Adesso parliamo di musica (era ora) cercando di mettere insieme quando detto: l'album apre con "Marti in the sky", un'intro originale, ironica, "cazzeggiante" come tutto l'album oserei dire. Nell'album, lo abbiamo detto, c'è tutto: "Don Callisto", "Isacco Nucleare", sono i pezzi più "rock", più pesanti (sullo stile delle precedenti "Logorrea" ed "Elefante"). "Canos" invece è una traccia sullo stile "stoner", un po' "Queen of Stone Age", con tanto di cazzeggi e arpeggini spagnoleggianti (proprio come il gruppo di Josh Homme). Il "Gulliver" , durata "11 minuti e 52 secondi", è la traccia più arzigogolata tipica dei Verdena da "Solo un grande sasso" in poi. Mentre vanno poi distinte le stupende "Trovami un modo semplice per uscirne" (la più bella dell'album) ed "Angie" (testo magnifico e commovente) prodotte da Mauro Pagani, come già accennato. Inutile dire che queste ultime due canzoni sono due vere perle, sia per la produzione "sapiente", ma anche per i testi, melodia, e musica. Ma tutta la produzione dell'album è eccezionale: quindi complimenti ai Verdena anche come produttori artistici. Altre mie personali segnalazioni: "Il caos strisciante" (forse la canzone più completa sotto tutti i punti di vista) e "Non prendere l'acme, Eugenio": semplicemente straordinario il riff portante, e con esso tutta la strofa (basta ascoltare questa porzioncina di ottima musica per capire quanto sia davvero migliorato il gruppo bergamasco).

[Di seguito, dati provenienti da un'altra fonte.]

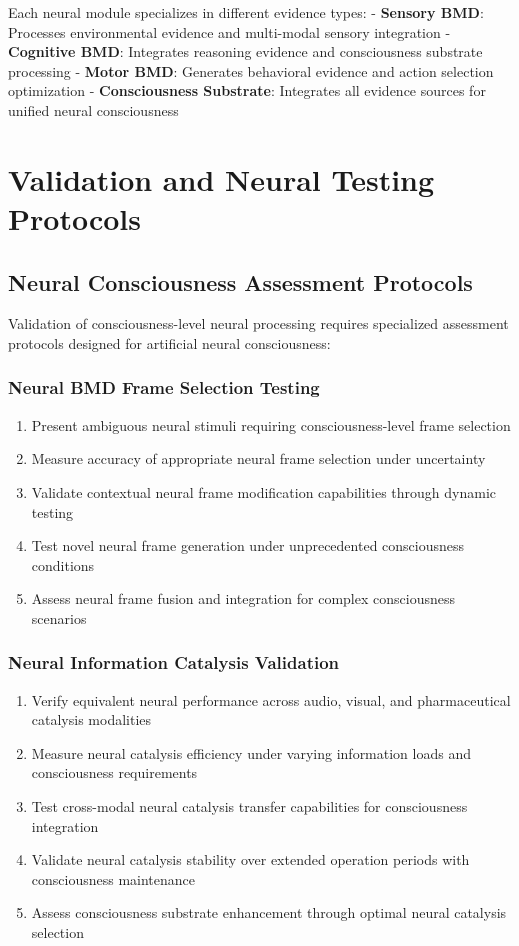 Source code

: \documentclass[12pt,a4paper]{article}
\theoremstyle{remark}
\begin{document}
Each neural module specializes in different evidence types:
- \textbf{Sensory BMD}: Processes environmental evidence and multi-modal sensory integration
- \textbf{Cognitive BMD}: Integrates reasoning evidence and consciousness substrate processing
- \textbf{Motor BMD}: Generates behavioral evidence and action selection optimization
- \textbf{Consciousness Substrate}: Integrates all evidence sources for unified neural consciousness

\section{Validation and Neural Testing Protocols}

\subsection{Neural Consciousness Assessment Protocols}

Validation of consciousness-level neural processing requires specialized assessment protocols designed for artificial neural consciousness:

\subsubsection{Neural BMD Frame Selection Testing}

\begin{enumerate}
\item Present ambiguous neural stimuli requiring consciousness-level frame selection
\item Measure accuracy of appropriate neural frame selection under uncertainty
\item Validate contextual neural frame modification capabilities through dynamic testing
\item Test novel neural frame generation under unprecedented consciousness conditions
\item Assess neural frame fusion and integration for complex consciousness scenarios
\end{enumerate}

\subsubsection{Neural Information Catalysis Validation}

\begin{enumerate}
\item Verify equivalent neural performance across audio, visual, and pharmaceutical catalysis modalities
\item Measure neural catalysis efficiency under varying information loads and consciousness requirements
\item Test cross-modal neural catalysis transfer capabilities for consciousness integration
\item Validate neural catalysis stability over extended operation periods with consciousness maintenance
\item Assess consciousness substrate enhancement through optimal neural catalysis selection
\end{enumerate}
\end{document}

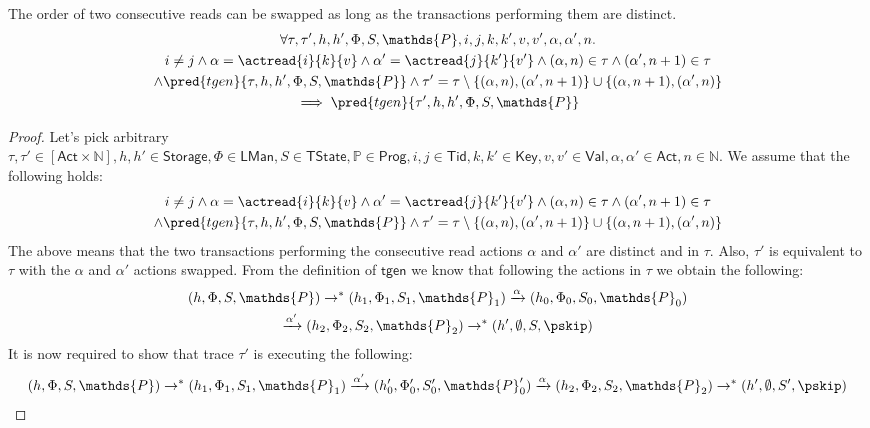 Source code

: \lem \label{lem:rr} The order of two consecutive reads can be swapped as long as the transactions performing them are distinct.
\begin{gather*}
	\forall \tau, \tau', h, h', \Phi, S, \mathds{P}, i, j, k, k', v, v', \alpha, \alpha', n \ldotp \\
	i \neq j \land \alpha = \actread{i}{k}{v} \land \alpha' = \actread{j}{k'}{v'} \land (\alpha, n) \in \tau \land (\alpha', n+1) \in \tau \\ \land \pred{tgen}{\tau, h, h', \Phi, S, \mathds{P}} \land \tau' = \tau \setminus \{(\alpha, n), (\alpha', n+1)\} \cup \{ (\alpha, n+1), (\alpha', n) \}
		\\	 
	 \implies \pred{tgen}{\tau', h, h', \Phi, S, \mathds{P}}
\end{gather*}
\begin{proof}
Let's pick arbitrary $\tau, \tau' \in [\mathsf{Act} \times \mathds{N}], h, h' \in \mathsf{Storage}, \Phi \in \mathsf{LMan}, S \in \mathsf{TState}, \mathds{P} \in \mathsf{Prog}, i, j \in \mathsf{Tid}, k, k' \in \mathsf{Key}, v, v' \in \mathsf{Val}, \alpha, \alpha' \in \mathsf{Act}, n \in \mathds{N}$. We assume that the following holds:
\begin{gather*}
	i \neq j \land \alpha = \actread{i}{k}{v} \land \alpha' = \actread{j}{k'}{v'} \land (\alpha, n) \in \tau \land (\alpha', n+1) \in \tau \\ \land \pred{tgen}{\tau, h, h', \Phi, S, \mathds{P}} \land \tau' = \tau \setminus \{(\alpha, n), (\alpha', n+1)\} \cup \{ (\alpha, n+1), (\alpha', n) \}
\end{gather*}
The above means that the two transactions performing the consecutive read actions $\alpha$ and $\alpha'$ are distinct and in $\tau$. Also, $\tau'$ is equivalent to $\tau$ with the $\alpha$ and $\alpha'$ actions swapped. From the definition of $\mathsf{tgen}$ we know that following the actions in $\tau$ we obtain the following:
\begin{gather}
	\label{lem:rr1} (h, \Phi, S, \mathds{P}) \rightarrow^* (h_1, \Phi_1, S_1, \mathds{P}_1) \xrightarrow{\alpha} (h_0, \Phi_0, S_0, \mathds{P}_0) \\
	\label{lem:rr2} \xrightarrow{\alpha'} (h_2, \Phi_2, S_2, \mathds{P}_2) \rightarrow^* (h', \emptyset, S, \pskip)
\end{gather}
It is now required to show that trace $\tau'$ is executing the following:
\[
	(h, \Phi, S, \mathds{P}) \rightarrow^* (h_1, \Phi_1, S_1, \mathds{P}_1) \xrightarrow{\alpha'} (h_0', \Phi_0', S_0', \mathds{P}_0') \xrightarrow{\alpha} (h_2, \Phi_2, S_2, \mathds{P}_2) \rightarrow^* (h', \emptyset, S', \pskip)
\]
\end{proof}
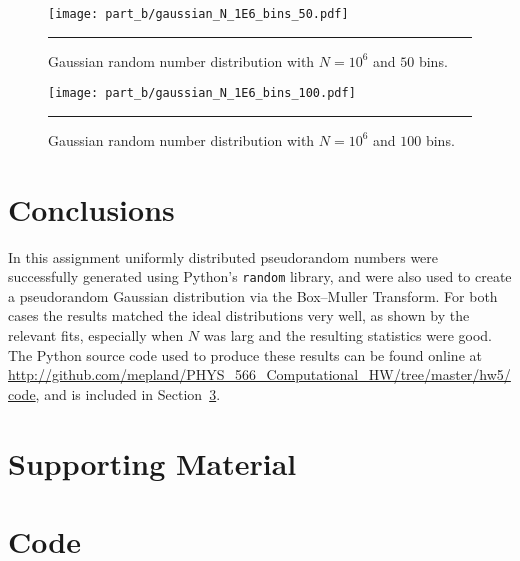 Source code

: \documentclass[notitlepage,aps,prd,nofootinbib]{revtex4-1}
\begin{document}
\begin{figure}[!htbc]
  \centering
  \texttt{[image: part\_b/gaussian\_N\_1E6\_bins\_50.pdf]}
	{\par\nobreak\rule[9pt]{35em}{0.5pt}\vspace{-5mm}}
	\caption{Gaussian random number distribution with $N = 10^6$ and $50$ bins.}
	\label{fig:gaussian_N_1E6_bins_50}
\end{figure}

\begin{figure}[!htbc]
  \centering
  \texttt{[image: part\_b/gaussian\_N\_1E6\_bins\_100.pdf]}
	{\par\nobreak\rule[9pt]{35em}{0.5pt}\vspace{-5mm}}
	\caption{Gaussian random number distribution with $N = 10^6$ and $100$ bins.}
	\label{fig:gaussian_N_1E6_bins_100}
\end{figure}



\clearpage
\section{Conclusions}
\label{sec:Conclusions}
In this assignment uniformly distributed pseudorandom numbers were successfully generated using Python's \texttt{random} library, and were also used to create a pseudorandom Gaussian distribution via the Box--Muller Transform. For both cases the results matched the ideal distributions very well, as shown by the relevant fits, especially when $N$ was larg and the resulting statistics were good. The Python source code used to produce these results can be found online at \url{http://github.com/mepland/PHYS_566_Computational_HW/tree/master/hw5/code}, and is included in Section~\ref{sec:code}.


\section{Supporting Material}
\label{sec:Supporting_Material}




\clearpage


\clearpage
\section{Code}
\label{sec:code}


\end{document}
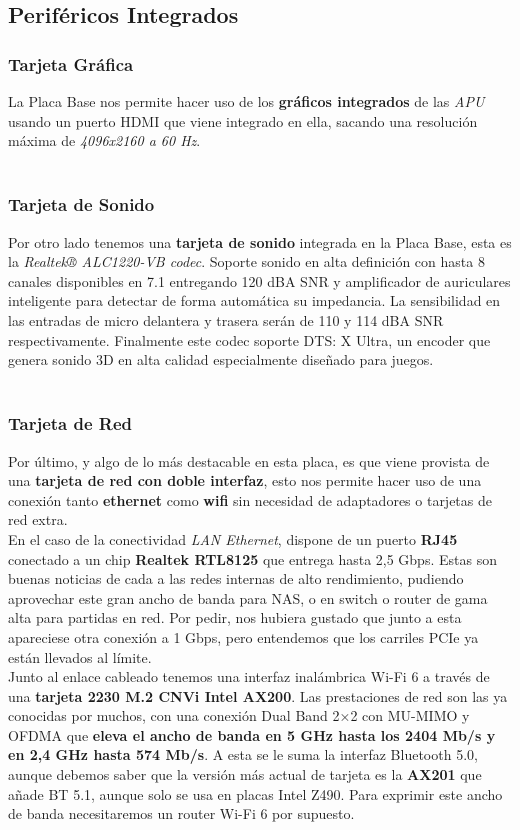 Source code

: \documentclass{article}
\begin{document}
    \subsection{Periféricos Integrados}
      \subsubsection{Tarjeta Gráfica}
        La Placa Base nos permite hacer uso de los \textbf{gráficos integrados} de las \textit{APU} usando un puerto HDMI que viene integrado en ella, sacando una resolución máxima de \textit{4096x2160 a 60 Hz}.
        \\\\
      \subsubsection{Tarjeta de Sonido}
        Por otro lado tenemos una \textbf{tarjeta de sonido} integrada en la Placa Base, esta es la \textit{Realtek® ALC1220-VB codec}.  Soporte sonido en alta definición con hasta 8 canales disponibles en 7.1 entregando 
        120 dBA SNR y amplificador de auriculares inteligente para detectar de forma automática su impedancia. La sensibilidad en las entradas de micro delantera y trasera serán de 110 y 114 dBA SNR respectivamente. 
        Finalmente este codec soporte DTS: X Ultra, un encoder que genera sonido 3D en alta calidad especialmente diseñado para juegos.
        \\\\
      \subsubsection{Tarjeta de Red}
        Por último, y algo de lo más destacable en esta placa, es que viene provista de una \textbf{tarjeta de red con doble interfaz}, esto nos permite hacer uso de una conexión tanto \textbf{ethernet} como \textbf{wifi} 
        sin necesidad de adaptadores o tarjetas de red extra.\\ En el caso de la conectividad \textit{LAN Ethernet}, dispone de un puerto \textbf{RJ45} conectado a un chip \textbf{Realtek RTL8125} que entrega hasta 2,5 Gbps. 
        Estas son buenas noticias de cada a las redes internas de alto rendimiento, pudiendo aprovechar este gran ancho de banda para NAS, o en switch o router de gama alta para partidas en red. Por pedir, nos hubiera gustado 
        que junto a esta apareciese otra conexión a 1 Gbps, pero entendemos que los carriles PCIe ya están llevados al límite.
        \\
        Junto al enlace cableado tenemos una interfaz inalámbrica Wi-Fi 6 a través de una \textbf{tarjeta 2230 M.2 CNVi Intel AX200}. Las prestaciones de red son las ya conocidas por muchos, con una conexión Dual Band 2×2 con MU-MIMO 
        y OFDMA que \textbf{eleva el ancho de banda en 5 GHz hasta los 2404 Mb/s y en 2,4 GHz hasta 574 Mb/s}. A esta se le suma la interfaz Bluetooth 5.0, aunque debemos saber que la versión más actual de tarjeta es la \textbf{AX201} 
        que añade BT 5.1, aunque solo se usa en placas Intel Z490. Para exprimir este ancho de banda necesitaremos un router Wi-Fi 6 por supuesto.
      
\end{document}
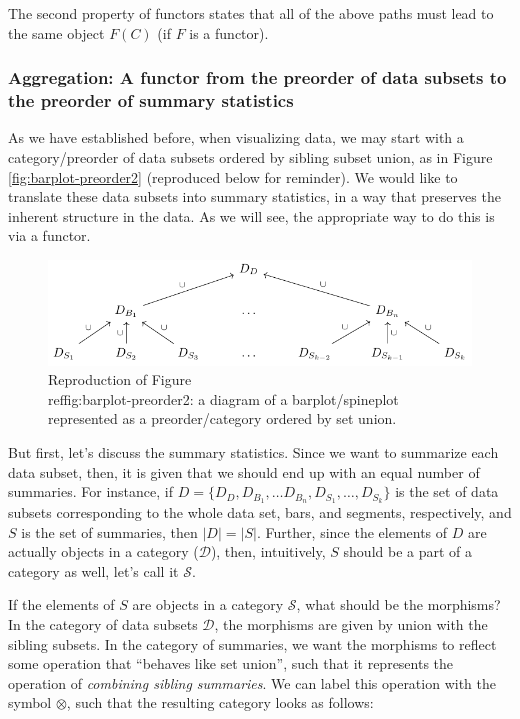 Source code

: \documentclass[
]{book}
\theoremstyle{definition}
\theoremstyle{definition}
\theoremstyle{definition}
\theoremstyle{definition}
\theoremstyle{remark}
\begin{document}
The second property of functors states that all of the above paths must lead to the same object \(F(C)\) (if \(F\) is a functor).

\subsubsection{Aggregation: A functor from the preorder of data subsets to the preorder of summary statistics}\label{aggregation-functor}

As we have established before, when visualizing data, we may start with a category/preorder of data subsets ordered by sibling subset union, as in Figure \ref{fig:barplot-preorder2} (reproduced below for reminder). We would like to translate these data subsets into summary statistics, in a way that preserves the inherent structure in the data. As we will see, the appropriate way to do this is via a functor.

\begin{figure}

{\centering \includegraphics[width=1\linewidth,height=1\textheight]{./figures/barplot-preorder2} 

}

\caption{Reproduction of Figure \\ref{fig:barplot-preorder2}: a diagram of a barplot/spineplot represented as a preorder/category ordered by set union.}\label{fig:barplot-preorder22}
\end{figure}

But first, let's discuss the summary statistics. Since we want to summarize each data subset, then, it is given that we should end up with an equal number of summaries. For instance, if \(D = \{ D_D, D_{B_1}, \ldots D_{B_n}, D_{S_1}, \ldots, D_{S_k} \}\) is the set of data subsets corresponding to the whole data set, bars, and segments, respectively, and \(S\) is the set of summaries, then \(\lvert D \lvert = \lvert S \lvert\). Further, since the elements of \(D\) are actually objects in a category (\(\mathcal{D}\)), then, intuitively, \(S\) should be a part of a category as well, let's call it \(\mathcal{S}\).

If the elements of \(S\) are objects in a category \(\mathcal{S}\), what should be the morphisms? In the category of data subsets \(\mathcal{D}\), the morphisms are given by union with the sibling subsets. In the category of summaries, we want the morphisms to reflect some operation that ``behaves like set union'', such that it represents the operation of \emph{combining sibling summaries}. We can label this operation with the symbol \(\otimes\), such that the resulting category looks as follows:
\end{document}
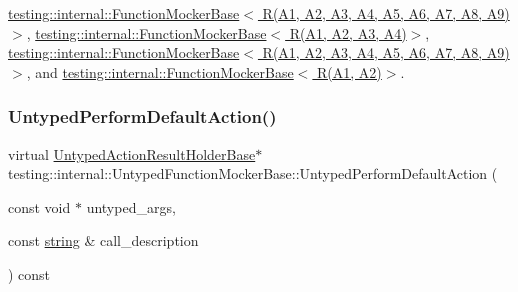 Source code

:\hyperlink{classtesting_1_1internal_1_1_function_mocker_base_aebdb11fe4ea9e9f3984cbcd58c6f6cf9}{testing\+::internal\+::\+Function\+Mocker\+Base$<$ R(\+A1, A2, A3, A4, A5, A6, A7, A8, A9)$>$}, \hyperlink{classtesting_1_1internal_1_1_function_mocker_base_aebdb11fe4ea9e9f3984cbcd58c6f6cf9}{testing\+::internal\+::\+Function\+Mocker\+Base$<$ R(\+A1, A2, A3, A4)$>$}, \hyperlink{classtesting_1_1internal_1_1_function_mocker_base_aebdb11fe4ea9e9f3984cbcd58c6f6cf9}{testing\+::internal\+::\+Function\+Mocker\+Base$<$ R(\+A1, A2, A3, A4, A5, A6, A7, A8, A9) $>$}, and \hyperlink{classtesting_1_1internal_1_1_function_mocker_base_aebdb11fe4ea9e9f3984cbcd58c6f6cf9}{testing\+::internal\+::\+Function\+Mocker\+Base$<$ R(\+A1, A2)$>$}.

\mbox{\label{classtesting_1_1internal_1_1_untyped_function_mocker_base_a2cb149456cd559d5b0615f2310b235e3}} 
\subsubsection{\texorpdfstring{Untyped\+Perform\+Default\+Action()}{UntypedPerformDefaultAction()}}
{\footnotesize\ttfamily virtual \hyperlink{classtesting_1_1internal_1_1_untyped_action_result_holder_base}{Untyped\+Action\+Result\+Holder\+Base}$\ast$ testing\+::internal\+::\+Untyped\+Function\+Mocker\+Base\+::\+Untyped\+Perform\+Default\+Action (\begin{DoxyParamCaption}\item[{const void $\ast$}]{untyped\+\_\+args,  }\item[{const \hyperlink{namespacetesting_1_1internal_a8e8ff5b11e64078831112677156cb111}{string} \&}]{call\+\_\+description }\end{DoxyParamCaption}) const\hspace{0.3cm}{\ttfamily [pure virtual]}}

Se proprio dobbiamo trovare una pecca, in un album che come si è visto risulta: composito, pieno di spunti inediti, ispirato, graffiante, ironico, diretto ma anche più maturo, allora possiamo fare riferimento al fatto che molte canzoni - come "Non prendere l'acme, Eugenio" - sembrano un po' incomplete, sembrano canzoni a metà: ottimi spunti ma meno lavorati, almeno da un punto di vista compositivo, rispetto ad altri album. Ma non pretendiamo la perfezione, a noi va bene così. Per tornare alla domanda iniziale: l'album dei Verdena è un capolavoro? Ebbene si...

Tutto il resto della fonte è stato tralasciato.